Modeling the frictional boundary condition in friction stir welding

Abstract

Material flow and frictional heating in friction stir welding are investigated using a three-dimensional numerical model. Two mechanical boundary conditions are investigated, including a sticking constant velocity and a slipping variable shear stress model. For the constant velocity model, material in contact with the tool is set at a velocity equal to some fraction of the tool rotational speed. The variable shear stress model is formulated such that it degenerates to Coulomb friction under low forces, but as forces at the tool increase, shear stresses at the tool/material boundary are limited according to Tresca friction.
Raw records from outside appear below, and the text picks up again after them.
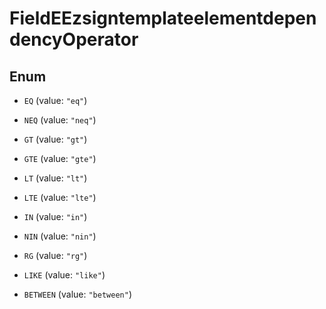 

# FieldEEzsigntemplateelementdependencyOperator

## Enum


* `EQ` (value: `"eq"`)

* `NEQ` (value: `"neq"`)

* `GT` (value: `"gt"`)

* `GTE` (value: `"gte"`)

* `LT` (value: `"lt"`)

* `LTE` (value: `"lte"`)

* `IN` (value: `"in"`)

* `NIN` (value: `"nin"`)

* `RG` (value: `"rg"`)

* `LIKE` (value: `"like"`)

* `BETWEEN` (value: `"between"`)



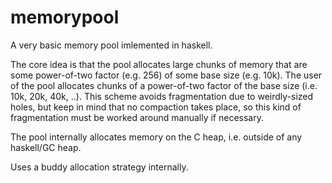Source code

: # memorypool

A very basic memory pool imlemented in haskell.

The core idea is that the pool allocates large chunks of memory that are
some power-of-two factor (e.g. 256) of some base size (e.g. 10k).
The user of the pool allocates chunks of a power-of-two factor of the base
size (i.e. 10k, 20k, 40k, ..). This scheme avoids fragmentation due to
weirdly-sized holes, but keep in mind that no compaction takes place, so
this kind of fragmentation must be worked around manually if necessary.

The pool internally allocates memory on the C heap, i.e. outside of any
haskell/GC heap.

Uses a buddy allocation strategy internally.
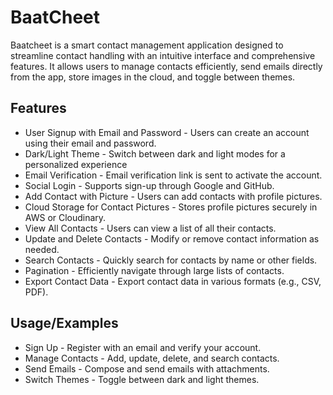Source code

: 
# BaatCheet

Baatcheet is a smart contact management application designed to streamline contact handling with an intuitive interface and comprehensive features. It allows users to manage contacts efficiently, send emails directly from the app, store images in the cloud, and toggle between themes.



## Features

- User Signup with Email and Password - Users can create an account using their email and password.
- Dark/Light Theme - Switch between dark and light modes for a personalized experience
- Email Verification - Email verification link is sent to activate the account.
- Social Login - Supports sign-up through Google and GitHub.
- Add Contact with Picture - Users can add contacts with profile pictures.
- Cloud Storage for Contact Pictures - Stores profile pictures securely in AWS or Cloudinary.
- View All Contacts - Users can view a list of all their contacts.
- Update and Delete Contacts - Modify or remove contact information as needed.
- Search Contacts - Quickly search for contacts by name or other fields.
- Pagination - Efficiently navigate through large lists of contacts.
- Export Contact Data - Export contact data in various formats (e.g., CSV, PDF).


## Usage/Examples

- Sign Up - Register with an email and verify your account.
- Manage Contacts - Add, update, delete, and search contacts.
- Send Emails - Compose and send emails with attachments.
- Switch Themes - Toggle between dark and light themes.




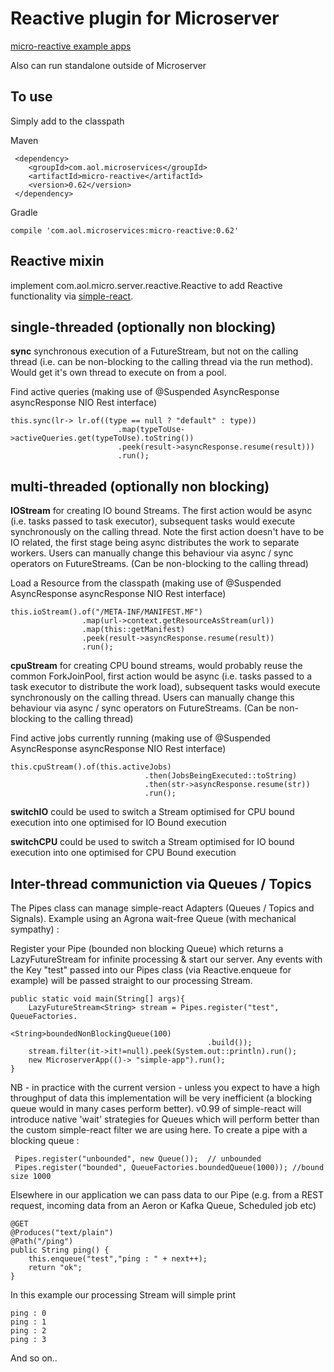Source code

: # Reactive plugin for Microserver

[micro-reactive example apps](https://github.com/aol/micro-server/tree/master/micro-reactive/src/test/java/app)

Also can run standalone outside of Microserver

## To use

Simply add to the classpath

Maven 

     <dependency>
        <groupId>com.aol.microservices</groupId>  
        <artifactId>micro-reactive</artifactId>
        <version>0.62</version>
     </dependency>
     
Gradle

    compile 'com.aol.microservices:micro-reactive:0.62'

## Reactive mixin

implement com.aol.micro.server.reactive.Reactive to add Reactive functionality via [simple-react](https://github.com/aol/simple-react).

## single-threaded (optionally non blocking)

**sync** synchronous execution of a FutureStream, but not on the calling thread (i.e. can be non-blocking to the calling thread via the run method). Would get it's own thread to execute on from a pool.

Find active queries (making use of @Suspended AsyncResponse asyncResponse NIO Rest interface)

    this.sync(lr-> lr.of((type == null ? "default" : type))
							.map(typeToUse->activeQueries.get(typeToUse).toString())
							.peek(result->asyncResponse.resume(result)))
							.run();

## multi-threaded (optionally non blocking)

**IOStream** for creating IO bound Streams. The first action would be async (i.e. tasks passed to task executor), subsequent tasks would execute synchronously on the calling thread. Note the first action doesn't have to be IO related, the first stage being async distributes the work to separate workers. Users can manually change this behaviour via async / sync operators on FutureStreams. (Can be non-blocking to the calling thread)

Load a Resource from the classpath  (making use of @Suspended AsyncResponse asyncResponse NIO Rest interface)

    this.ioStream().of("/META-INF/MANIFEST.MF")
					.map(url->context.getResourceAsStream(url))
					.map(this::getManifest)
					.peek(result->asyncResponse.resume(result))
					.run();
 

**cpuStream** for creating CPU bound streams, would probably reuse the common ForkJoinPool, first action would be async (i.e. tasks passed to a task executor to distribute the work load), subsequent tasks would execute synchronously on the calling thread. Users can manually change this behaviour via async / sync operators on FutureStreams. (Can be non-blocking to the calling thread) 

Find active jobs currently running (making use of @Suspended AsyncResponse asyncResponse NIO Rest interface)

    this.cpuStream().of(this.activeJobs)
								  .then(JobsBeingExecuted::toString)
								  .then(str->asyncResponse.resume(str))
								  .run();

**switchIO** could be used to switch a Stream optimised for CPU bound execution into one optimised for IO Bound execution

**switchCPU** could be used to switch a Stream optimised for IO bound execution into one optimised for CPU Bound execution

## Inter-thread communiction via Queues / Topics

The Pipes class can manage simple-react Adapters (Queues / Topics and Signals). Example using an Agrona wait-free Queue (with mechanical sympathy) :

Register your Pipe (bounded non blocking Queue) which returns a LazyFutureStream for infinite processing & start our server. Any events with the Key  "test" passed into our Pipes class (via Reactive.enqueue for example) will be passed straight to our processing Stream.

	public static void main(String[] args){
	    LazyFutureStream<String> stream = Pipes.register("test", QueueFactories.
	                                        <String>boundedNonBlockingQueue(100)
	                                            .build());
	    stream.filter(it->it!=null).peek(System.out::println).run();
	    new MicroserverApp(()-> "simple-app").run();
	}

NB - in practice with the current version - unless you expect to have a high throughput of data this implementation will be very inefficient (a blocking queue would in many cases perform better). v0.99 of simple-react will introduce native 'wait' strategies for Queues which will perform better than the custom simple-react filter we are using here. To create a pipe with a blocking queue :

     Pipes.register("unbounded", new Queue());  // unbounded
     Pipes.register("bounded", QueueFactories.boundedQueue(1000)); //bound size 1000

Elsewhere in our application we can pass data to our Pipe (e.g. from a REST request, incoming data from an Aeron or Kafka Queue, Scheduled job etc)

	@GET
	@Produces("text/plain")
	@Path("/ping")
	public String ping() {
	    this.enqueue("test","ping : " + next++);
	    return "ok";
	}
	
In this example our processing Stream will simple print 

    ping : 0 
    ping : 1
    ping : 2
    ping : 3
    
And so on..
    

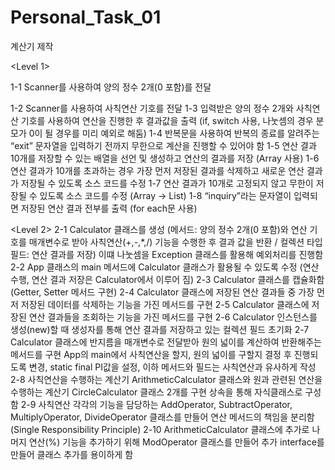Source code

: # Personal_Task_01
계산기 제작

<Level 1>

1-1 Scanner를 사용하여 양의 정수 2개(0 포함)를 전달

1-2 Scanner를 사용하여 사칙연산 기호를 전달
1-3 입력받은 양의 정수 2개와 사칙연산 기호를 사용하여 연산을 진행한 후 결과값을 출력 (if, switch 사용, 나눗셈의 경우 분모가 0이 될 경우를 미리 예외로 해둠)
1-4 반복문을 사용하여 반복의 종료를 알려주는 “exit” 문자열을 입력하기 전까지 무한으로 계산을 진행할 수 있어야 함
1-5 연산 결과 10개를 저장할 수 있는 배열을 선언 및 생성하고 연산의 결과를 저장 (Array 사용)
1-6 연산 결과가 10개를 초과하는 경우 가장 먼저 저장된 결과를 삭제하고 새로운 연산 결과가 저장될 수 있도록 소스 코드를 수정
1-7 연산 결과가 10개로 고정되지 않고 무한이 저장될 수 있도록 소스 코드를 수정 (Array -> List)
1-8 “inquiry”라는 문자열이 입력되면 저장된 연산 결과 전부를 출력 (for each문 사용)

<Level 2>
2-1 Calculator 클래스를 생성 (메서드: 양의 정수 2개(0 포함)와 연산 기호를 매개변수로 받아 사칙연산(+,-,*,/) 기능을 수행한 후 결과 값을 반환 / 컬렉션 타입 필드: 연산 결과를 저장)
    이떄 나눗셈을 Exception 클래스를 활용해 예외처리를 진행함
2-2 App 클래스의 main 메서드에 Calculator 클래스가 활용될 수 있도록 수정 (연산 수행, 연산 결과 저장은 Calculator에서 이루어 짐)
2-3 Calculator 클래스를 캡슐화함 (Getter, Setter 메서드 구현)
2-4 Calculator 클래스에 저장된 연산 결과들 중  가장 먼저 저장된 데이터를 삭제하는 기능을 가진 메서드를 구현
2-5 Calculator 클래스에 저장된 연산 결과들을 조회하는 기능을 가진 메서드를 구현
2-6 Calculator 인스턴스를 생성(new)할 때 생성자를 통해 연산 결과를 저장하고 있는 컬렉션 필드 초기화
2-7 Calculator 클래스에 반지름을 매개변수로 전달받아 원의 넓이를 계산하여 반환해주는 메서드를 구현
    App의 main에서 사칙연산을 할지, 원의 넓이를 구할지 결정 후 진행되도록 변경, static final PI값을 설정, 이하 메서드와 필드는 사칙연산과 유사하게 작성
2-8 사칙연산을 수행하는 계산기 ArithmeticCalculator 클래스와 원과 관련된 연산을 수행하는 계산기 CircleCalculator 클래스 2개를 구현
    상속을 통해 자식클래스로 구성함
2-9 사칙연산 각각의 기능을 담당하는 AddOperator, SubtractOperator, MultiplyOperator, DivideOperator 클래스를 만들어 연산 메서드의 책임을 분리함 (Single Responsibility Principle)
2-10 ArithmeticCalculator 클래스에 추가로 나머지 연산(%) 기능을 추가하기 위해 ModOperator 클래스를 만들어 추가
    interface를 만들어 클래스 추가를 용이하게 함
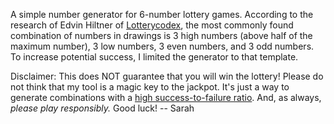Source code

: A simple number generator for 6-number lottery games. According to the research of Edvin Hiltner of [Lotterycodex](https://lotterycodex.com/), the most commonly found combination of numbers in drawings is 3 high numbers (above half of the maximum number), 3 low numbers, 3 even numbers, and 3 odd numbers. To increase potential success, I limited the generator to that template.

Disclaimer: This does NOT guarantee that you will win the lottery! Please do not think that my tool is a magic key to the jackpot. It's just a way to generate combinations with a [high success-to-failure ratio](https://lotterycodex.com/lottery-formula/).
And, as always, *please play responsibly.*
Good luck!
-- Sarah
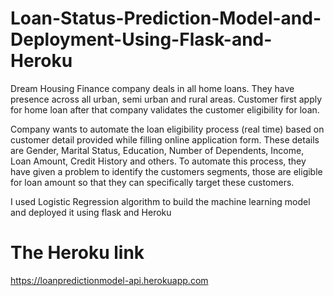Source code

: # Loan-Status-Prediction-Model-and-Deployment-Using-Flask-and-Heroku

Dream Housing Finance company deals in all home loans. They have presence across all urban, semi urban and rural areas. Customer first apply for home loan after that company validates the customer eligibility for loan.

Company wants to automate the loan eligibility process (real time) based on customer detail provided while filling online application form. These details are Gender, Marital Status, Education, Number of Dependents, Income, Loan Amount, Credit History and others. To automate this process, they have given a problem to identify the customers segments, those are eligible for loan amount so that they can specifically target these customers.

I used Logistic Regression algorithm to build the machine learning model and deployed it using flask and  Heroku


# The Heroku link
https://loanpredictionmodel-api.herokuapp.com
The variable shear condition model permits areas of significant slip, while shear stresses at other regions approach the flow stress of the material. The boundary models are compared with experimental data from flow visualization experiments and thermocouple measurements from plasticine welds. Results show that the variable shear model is superior to a sticking condition. With the variable shear model, the peak temperature in the weld compares well with thermocouple measurements. The variable shear model predicts that material simply extrudes around the tool, while the constant velocity model shows a region of material that rotates with the tool. Maximum velocities with the variable shear stress model are only 9% of the rotational speed of the tool and agree well with experimental findings. Additionally, the variable shear model shows a region of diminishing shear stress, velocity, and pressure at the back advancing side of the pin, suggesting formation of an internal void. The limited deformation, low velocities, and suggestion of void formation agree well with flow visualization studies using plasticine under identical operating parameters.